She remembered the day the photograph had been taken, how eager he had been to change the oil on his first car, how she had begged him to read the instructions in the manual first, how he had gone ahead and got more of it on himself than into the pan. How hard she had laughed.
When they came, she would show the picture to Tammy. And then, Tammy would ask about her son's interesting expression. She would tell her all about it.
And then, Tammy would talk.
His Master's Hand
I am a cultured man. I am a lonely man. I am a nefarious man. My liver is healthy, and I expect to live well into my eighties.
I have my pleasures, and I enjoy my work.
Have you heard of Peter the Gravedigger? No, you have not and you never will because if the authorities ever realized I existed, they would staple my face onto every post office wall.
My profession is a solitary one. Oh, I am not the first. There are a few rudimentary practitioners in the Valley of the Kings, where there is a long history of my line of work. And of course, there is the woman. She is not in my league yet. I am the specialist, a professional with the highest standards. My work demands a strong back and a scientist's curiosity, and… but let me give you an example.
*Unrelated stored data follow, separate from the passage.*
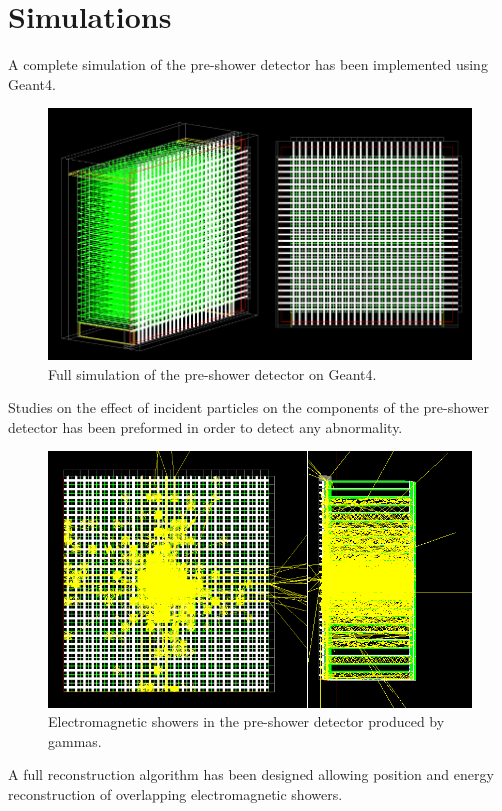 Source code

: \documentclass[final,5p,times,twocolumn]{elsarticle}
\begin{document}
\section{Simulations}
A complete simulation of the pre-shower detector has been implemented using Geant4.
\begin{figure}
\includegraphics[width=0.98\columnwidth,keepaspectratio]{geometry}
\caption{Full simulation of the pre-shower detector on Geant4.}
\end{figure}
%
Studies on the effect of incident particles on the components of the pre-shower detector has been preformed in order to detect any abnormality. 
%
\begin{figure}
\includegraphics[width=0.98\columnwidth,keepaspectratio]{showers}
\caption{Electromagnetic showers in the pre-shower detector produced by gammas.}
\end{figure}
%
A full reconstruction algorithm has been designed allowing position and energy reconstruction of overlapping electromagnetic showers.
%
\end{document}
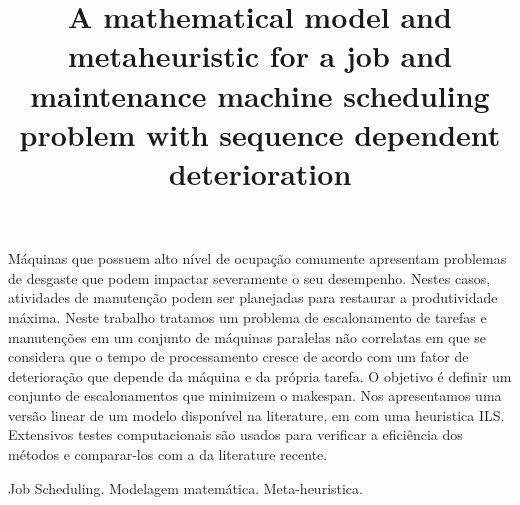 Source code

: \documentclass[a4paper,11pt]{article}
\begin{document}
\title{A mathematical model and metaheuristic for a job and maintenance machine scheduling problem with sequence dependent deterioration} 

\maketitle
\thispagestyle{fancy}

%

\vspace{8mm}
\begin{resumo}
M\'aquinas que possuem alto n\'ivel de ocupa\c c\~ao comumente apresentam problemas de desgaste que podem impactar severamente o seu desempenho. Nestes casos, atividades de manuten\c c\~ao podem ser planejadas para restaurar a produtividade m\'axima. Neste trabalho tratamos um problema de escalonamento de tarefas e manuten\c c\~oes em um conjunto de m\'aquinas paralelas n\~ao correlatas em que se considera que o tempo de processamento cresce de acordo com um fator de deteriora\c c\~ao que depende da m\'aquina e da pr\'opria tarefa. O objetivo \'e definir um conjunto de escalonamentos que minimizem o makespan. Nos apresentamos uma vers\~ao linear de um modelo dispon\'ivel na literature, em com uma heuristica ILS. Extensivos testes computacionais s\~ao usados para verificar a efici\^encia dos m\'etodos e comparar-los com a da literature recente. 
 \end{resumo}

\bigskip
\begin{palchaves}
Job Scheduling. Modelagem matem\'atica. Meta-heuristica.

\bigskip
{}
\end{palchaves}


\vspace{8mm}
\end{document}
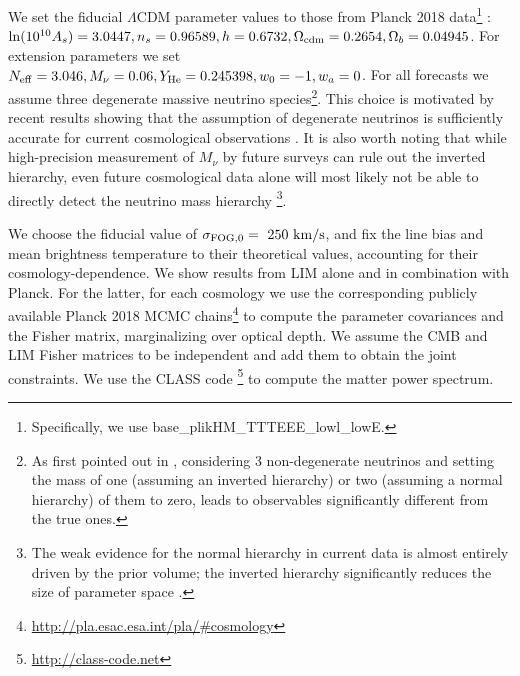 \documentclass[twocolumn]{aastex631}
\begin{document}
We set the fiducial $\Lambda$CDM  parameter values to those from Planck 2018 data\footnote{Specifically, we use \textsf{ base\_plikHM\_TTTEEE\_lowl\_lowE}.} \citep{Aghanim:2018eyx}: ${\rm ln} (10^{10}A_s) = 3.0447, n_s = 0.96589, h = 0.6732,\Omega_{\rm cdm} =0.2654,  \Omega_b = 0.04945$. For extension parameters we set $N_{\rm eff} = 3.046, M_\nu = 0.06, Y_{\rm He} = 0.245398, w_0 = -1, w_a = 0$. For all forecasts we assume three degenerate massive neutrino species\footnote{As first pointed out in \cite{Lesgourgues:2004ps}, considering 3 non-degenerate neutrinos and setting the mass of one (assuming an inverted hierarchy) or two (assuming a normal hierarchy) of them to zero, leads to observables significantly different from the true ones.}. This choice is motivated by recent results showing that the assumption of degenerate neutrinos is sufficiently accurate for current cosmological observations \citep{RoyChoudhury:2019hls}. It is also worth noting that while high-precision measurement of $M_\nu$ by future surveys can rule out the inverted hierarchy, even future cosmological data alone will most likely not be able to directly detect the neutrino mass hierarchy \citep{Archidiacono:2020dvx}\footnote{The weak evidence for the normal hierarchy in current data is almost entirely driven by the prior volume; the inverted hierarchy significantly reduces the size of parameter space \citep{Hall:2012kg}.}. 

We choose the fiducial value of $\sigma_{{\rm FOG},0} = \ 250 \ {\rm km}/{\rm s}$, and fix the line bias and mean brightness temperature to their theoretical values, accounting for their cosmology-dependence. We show results from LIM alone and in combination with Planck. For the latter, for each cosmology we use the corresponding publicly available Planck 2018 MCMC chains\footnote{\url{http://pla.esac.esa.int/pla/\#cosmology}} to compute the parameter covariances and the Fisher matrix, marginalizing over optical depth. We assume the CMB and LIM Fisher matrices to be independent and add them to obtain the joint constraints. We use the CLASS code \citep{Blas:2011rf}\footnote{\url{http://class-code.net}} to compute the matter power spectrum.
\end{document}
In the summer of the year 200-, I needed funds. My bank account at the time would appear large to you, but my interests are expensive. A generous contributor to several charities and a certain political party, in that pivotal election year I had outdone myself in more ways than one. Christie's chose that moment to announce a forthcoming auction of an incredible treasure-the manuscript of Dostoyevsky's Notes from Underground, written entirely in the Master's hand, which I had coveted since reading a copy as a boy, sitting beside a fresh grave while my father dumped dirt into a neat pile beside me.
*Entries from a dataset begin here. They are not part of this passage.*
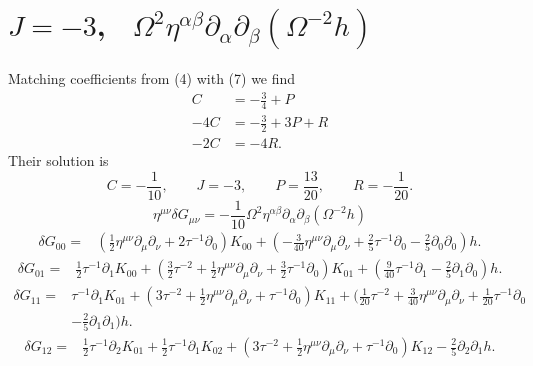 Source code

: \documentclass[10pt,letterpaper]{article}
\begin{document}
\section*{ $J=-3$, \ $\Omega^{2}\eta^{\alpha\beta}\partial_\alpha\partial_\beta (\Omega^{-2} h)$}
Matching coefficients from (4) with (7) we find
\begin{align}
	C &= -\frac34 + P\\
	-4C &= -\frac32 + 3P+R\\
	-2C &= -4R.
\end{align}
 Their solution is
\begin{equation}
	C = -\frac{1}{10},\qquad J=-3,\qquad P = \frac{13}{20},\qquad R =-\frac{1}{20}.
\end{equation}
\begin{equation}
\eta^{\mu\nu}\delta G_{\mu\nu} = -\frac{1}{10} \Omega^{2}\eta^{\alpha\beta}\partial_\alpha\partial_\beta (\Omega^{-2} h)
\end{equation}
\begin{align}
\delta G_{00}={}&(\tfrac{1}{2} \eta^{\mu \nu} \partial_{\mu} \partial_{\nu}
 + 2 \tau^{-1} \partial_{0}) K_{00}
 + (- \tfrac{3}{40} \eta^{\mu \nu} \partial_{\mu} \partial_{\nu}
 + \tfrac{2}{5} \tau^{-1} \partial_{0}
 -  \tfrac{2}{5} \partial_{0} \partial_{0}) h.
\end{align}
\begin{align}
\delta G_{01}={}&\tfrac{1}{2} \tau^{-1} \partial_{1} K_{00}
 + (\tfrac{3}{2} \tau^{-2}
 + \tfrac{1}{2} \eta^{\mu \nu} \partial_{\mu} \partial_{\nu}
 + \tfrac{3}{2} \tau^{-1} \partial_{0}) K_{01}
 + (\tfrac{9}{40} \tau^{-1} \partial_{1}
 -  \tfrac{2}{5} \partial_{1} \partial_{0}) h.
\end{align}
\begin{align}
\delta G_{11}={}&\tau^{-1} \partial_{1} K_{01}
 + (3 \tau^{-2}
 + \tfrac{1}{2} \eta^{\mu \nu} \partial_{\mu} \partial_{\nu}
 + \tau^{-1} \partial_{0}) K_{11}
 + (\tfrac{1}{20} \tau^{-2}
 + \tfrac{3}{40} \eta^{\mu \nu} \partial_{\mu} \partial_{\nu}
 + \tfrac{1}{20} \tau^{-1} \partial_{0}\nonumber\\
& -  \tfrac{2}{5} \partial_{1} \partial_{1}) h.
\end{align}
\begin{align}
\delta G_{12}={}&\tfrac{1}{2} \tau^{-1} \partial_{2} K_{01}
 + \tfrac{1}{2} \tau^{-1} \partial_{1} K_{02}
 + (3 \tau^{-2}
 + \tfrac{1}{2} \eta^{\mu \nu} \partial_{\mu} \partial_{\nu}
 + \tau^{-1} \partial_{0}) K_{12}
 -  \tfrac{2}{5} \partial_{2} \partial_{1} h.
\end{align}
\end{document}
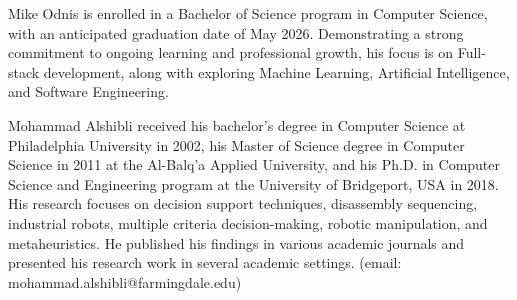 \documentclass[journal, biblatex]{IEEEtran}
\begin{document}
\listoffigures

\printbibliography[
    heading=bibintoc,
    title={References},
]%

\begin{IEEEbiography}
{Mike Odnis} is enrolled in a Bachelor of Science program in Computer Science, with an anticipated graduation date of May 2026. Demonstrating a strong commitment to ongoing learning and professional growth, his focus is on Full-stack development, along with exploring Machine Learning, Artificial Intelligence, and Software Engineering.
\end{IEEEbiography}
\begin{IEEEbiography}{Mohammad Alshibli} received his bachelor's degree in Computer Science at Philadelphia University in 2002, his Master of Science degree in Computer Science in 2011 at the Al-Balq’a Applied University, and his Ph.D. in Computer Science and Engineering program at the University of Bridgeport, USA in 2018. His research focuses on decision support techniques, disassembly sequencing, industrial robots, multiple criteria decision-making, robotic manipulation, and metaheuristics. He published his findings in various academic journals and presented his research work in several academic settings. (email: mohammad.alshibli@farmingdale.edu)
\end{IEEEbiography}
\end{document}
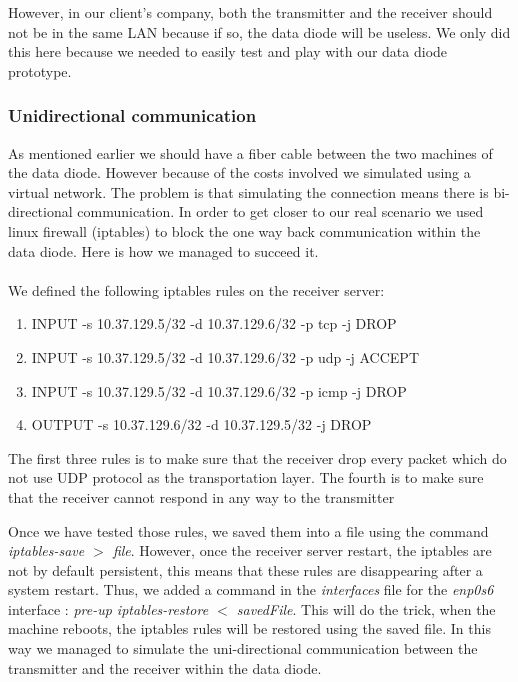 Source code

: \documentclass[a4paper,10pt]{article}
\begin{document}
However, in our client's company, both the transmitter and the receiver should not be in the same LAN because if so, the data diode will be useless. We only did this here because we needed to easily test and play with our data diode prototype.
\subsubsection{Unidirectional communication}
As mentioned earlier we should have a fiber cable between the two machines of the data diode. However because of the costs involved we simulated using a virtual network. The problem is that simulating the connection means there is bi-directional communication. In order to get closer to our real scenario we used linux firewall (iptables) to block the one way back communication within the data diode. Here is how we managed to succeed it.

\paragraph{}We defined the following iptables rules on the receiver server:
\begin{enumerate}
\item INPUT -s 10.37.129.5/32 -d 10.37.129.6/32 -p tcp -j DROP
\item INPUT -s 10.37.129.5/32 -d 10.37.129.6/32 -p udp -j ACCEPT
\item INPUT -s 10.37.129.5/32 -d 10.37.129.6/32 -p icmp -j DROP
\item OUTPUT -s 10.37.129.6/32 -d 10.37.129.5/32 -j DROP
\end{enumerate}

The first three rules is to make sure that the receiver drop every packet which do not use UDP protocol as the transportation layer. The fourth is to make sure that the receiver cannot respond in any way to the transmitter

Once we have tested those rules, we saved them into a file using the command \emph{iptables-save $>$ file}. However, once the receiver server restart, the iptables are not by default persistent, this means that these rules are disappearing after a system restart. Thus, we added a command in the \emph{interfaces} file for the \emph{enp0s6} interface : \emph{pre-up iptables-restore $<$ savedFile}. This will do the trick, when the machine reboots, the iptables rules will be restored using the saved file. In this way we managed to simulate the uni-directional communication between the transmitter and the receiver within the data diode.
\end{document}

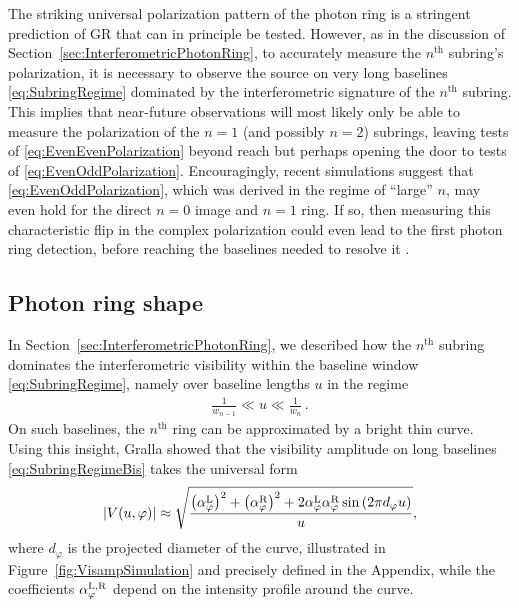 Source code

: \documentclass[graybox,envcountchap]{svmult}
\newcommand{\ab}[1]{\left|#1\right|}
\newcommand{\pa}[1]{\left(#1\right)}
\begin{document}
The striking universal polarization pattern of the photon ring is a stringent prediction of GR that can in principle be tested.
However, as in the discussion of Section~\ref{sec:InterferometricPhotonRing}, to accurately measure the $n^\text{th}$ subring's polarization, it is necessary to observe the source on very long baselines \eqref{eq:SubringRegime} dominated by the interferometric signature of the $n^\text{th}$ subring.
This implies that near-future observations will most likely only be able to measure the polarization of the $n=1$ (and possibly $n=2$) subrings, leaving tests of \eqref{eq:EvenEvenPolarization} beyond reach but perhaps opening the door to tests of \eqref{eq:EvenOddPolarization}.
Encouragingly, recent simulations \cite{Palumbo2022} suggest that \eqref{eq:EvenOddPolarization}, which was derived in the regime of ``large'' $n$, may even hold for the direct $n=0$ image and $n=1$ ring.
If so, then measuring this characteristic flip in the complex polarization could even lead to the first photon ring detection, before reaching the baselines needed to resolve it \cite{Palumbo2023}.

\subsection{Photon ring shape}
\label{sec:PhotonRingShape}

In Section~\ref{sec:InterferometricPhotonRing}, we described how the $n^\text{th}$ subring dominates the interferometric visibility within the baseline window \eqref{eq:SubringRegime}, namely over baseline lengths $u$ in the regime
\begin{align}
    \label{eq:SubringRegimeBis}
    \frac{1}{w_{n-1}}\ll u\ll\frac{1}{w_n}\,.
\end{align}
On such baselines, the $n^\text{th}$ ring can be approximated by a bright thin curve.
Using this insight, Gralla \cite{Gralla2020} showed that the visibility amplitude on long baselines \eqref{eq:SubringRegimeBis} takes the universal form
\begin{align}
    \label{eq:UniversalVisamp}
    \ab{V(u,\varphi)}\approx\sqrt{\frac{\pa{\alpha_\varphi^{\rm L}}^2+\pa{\alpha_\varphi^{\rm R}}^2+2\alpha_\varphi^{\rm L}\alpha_\varphi^{\rm R}\sin\pa{2\pi d_\varphi u}}{u}},
\end{align}
where $d_\varphi$ is the projected diameter of the curve, illustrated in Figure~\ref{fig:VisampSimulation} and precisely defined in the Appendix, while the coefficients $\alpha_\varphi^{\rm L,R}$ depend on the intensity profile around the curve.
\end{document}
In that chilly Upstate New York village of my origin, I began my odyssey through life, my small steps accompanied by the sound of a shovel, a man grunting, moist soil, and the gaping holes that receive life's detritus. My father, whose broken English inspired such derision from the locals, taught me after school in our shack on the edge of town about Tolstoy, Stendhal, about that European culture which America has so hastily forgotten… and about Dostoyevsky.
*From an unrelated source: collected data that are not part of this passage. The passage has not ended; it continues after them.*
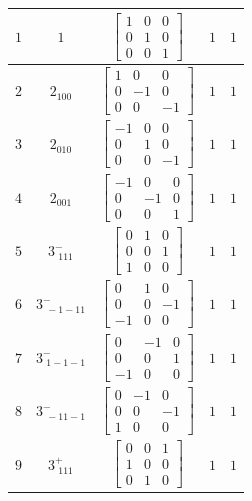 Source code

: \documentclass[fleqn,8pt]{jsarticle}
\begin{document}
\begin{longtable}{ccccc}
$ 1 $ & $ 1 $ & $ \begin{bmatrix} 1 & 0 & 0 \\ 0 & 1 & 0 \\ 0 & 0 & 1 \end{bmatrix} $ & $ 1 $ & $ 1 $ \\ \hline
$ 2 $ & $ 2{}_{100} $ & $ \begin{bmatrix} 1 & 0 & 0 \\ 0 & -1 & 0 \\ 0 & 0 & -1 \end{bmatrix} $ & $ 1 $ & $ 1 $ \\ \hline
$ 3 $ & $ 2{}_{010} $ & $ \begin{bmatrix} -1 & 0 & 0 \\ 0 & 1 & 0 \\ 0 & 0 & -1 \end{bmatrix} $ & $ 1 $ & $ 1 $ \\ \hline
$ 4 $ & $ 2{}_{001} $ & $ \begin{bmatrix} -1 & 0 & 0 \\ 0 & -1 & 0 \\ 0 & 0 & 1 \end{bmatrix} $ & $ 1 $ & $ 1 $ \\ \hline
$ 5 $ & $ 3^{-}_{\,\,111} $ & $ \begin{bmatrix} 0 & 1 & 0 \\ 0 & 0 & 1 \\ 1 & 0 & 0 \end{bmatrix} $ & $ 1 $ & $ 1 $ \\ \hline
$ 6 $ & $ 3^{-}_{\,\,-1-11} $ & $ \begin{bmatrix} 0 & 1 & 0 \\ 0 & 0 & -1 \\ -1 & 0 & 0 \end{bmatrix} $ & $ 1 $ & $ 1 $ \\ \hline
$ 7 $ & $ 3^{-}_{\,\,1-1-1} $ & $ \begin{bmatrix} 0 & -1 & 0 \\ 0 & 0 & 1 \\ -1 & 0 & 0 \end{bmatrix} $ & $ 1 $ & $ 1 $ \\ \hline
$ 8 $ & $ 3^{-}_{\,\,-11-1} $ & $ \begin{bmatrix} 0 & -1 & 0 \\ 0 & 0 & -1 \\ 1 & 0 & 0 \end{bmatrix} $ & $ 1 $ & $ 1 $ \\ \hline
$ 9 $ & $ 3^{+}_{\,\,111} $ & $ \begin{bmatrix} 0 & 0 & 1 \\ 1 & 0 & 0 \\ 0 & 1 & 0 \end{bmatrix} $ & $ 1 $ & $ 1 $ \\ \hline

\end{longtable}
\end{document}
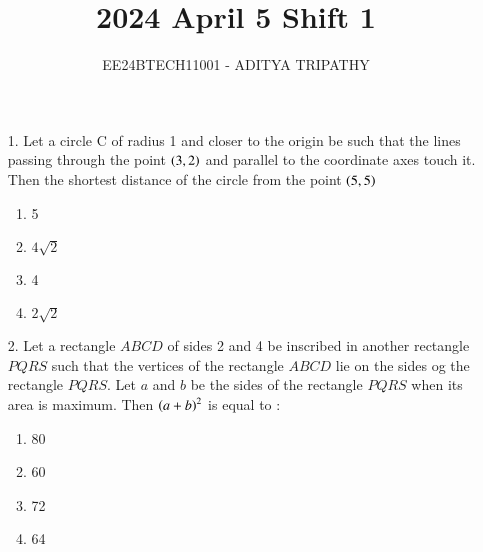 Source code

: \documentclass[journal,12pt,onecolumn]{IEEEtran}
\theoremstyle{remark}
\begin{document}

\vspace{3cm}

\title{2024 April 5 Shift 1}
\author{EE24BTECH11001 -  ADITYA TRIPATHY}
\maketitle

\renewcommand{\thefigure}{\theenumi}
\renewcommand{\thetable}{\theenumi}

\begin{enumerate}
	\item[1.] 
	    Let a circle C of radius 1 and closer to the origin be such that the lines
        passing through the point $\left(3, 2\right)$ and parallel to the coordinate axes touch it.
        Then the shortest distance of the circle from the point $\left(5, 5\right)$
		\hfill{}
	\begin{multicols}{4}
		\begin{enumerate}
			\item 5
			\columnbreak
        \item $4\sqrt{2}$
			\columnbreak
			\item 4
			\columnbreak
        \item $2\sqrt{2}$
		\end{enumerate}
	\end{multicols}

	\item[2.] 
        Let a rectangle $ABCD$ of sides 2 and 4 be inscribed in another rectangle $PQRS$
        such that the vertices of the rectangle $ABCD$ lie on the sides og the rectangle $PQRS$.
        Let $a$ and $b$ be the sides of the rectangle $PQRS$ when its area is maximum. Then
        $\left(a + b\right)^2$ is equal to :
		\begin{multicols}{4}
		\begin{enumerate}
			\item 80 \columnbreak
			\item 60 \columnbreak
			\item 72 \columnbreak
			\item 64
		\end{enumerate}
	\end{multicols}



\end{enumerate}
\end{document}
The Master's story, the spewed-out vitriolic phrases, laying bare the hypocrisies of the Establishment in his day, had turned my staid world upside down. And now his ms. was available to the highest bidder. To me!
Gates might acquire his Leonardo for $30 million, Spielberg could keep his Holocaust memorabilia… for me, the supreme collectible has always been the paper upon which was penned the immortal ruminations of the nineteenth-century Russian novelists, Chekhov, Tolstoy, and… the most tortured of them all, Fyodor Mikhailovich Dostoyevsky.
I had to have it. I contacted my New York agent for more details and found out the manuscript's probable cost. One lucrative job plus my current liquid holdings would suffice.
After driving to the library of the large university in my city one humid Sunday, I immersed myself in the academic journals. What I needed to find were the latest historical academic brouhahas. The Egyptian controversies I skipped; a one-man operation is unsuitable for an Egyptian project.
The University of Missouri Journal of American History mentioned a dispute over John Wilkes Booth's body. Certain academic factions alleged that Booth was not buried in his grave, but instead had fled to the Wild West after being-oh, please!-unjustly accused of the assassination of Lincoln. It had possibilities. Speaking of Lincoln, the old controversy as to whether he suffered from Marfan syndrome had heated up again. Then I waded through the usual Napoleona. Cause of the stout little general's death has never been indubitably established-a trip to the Isle of Elba might be pleasant.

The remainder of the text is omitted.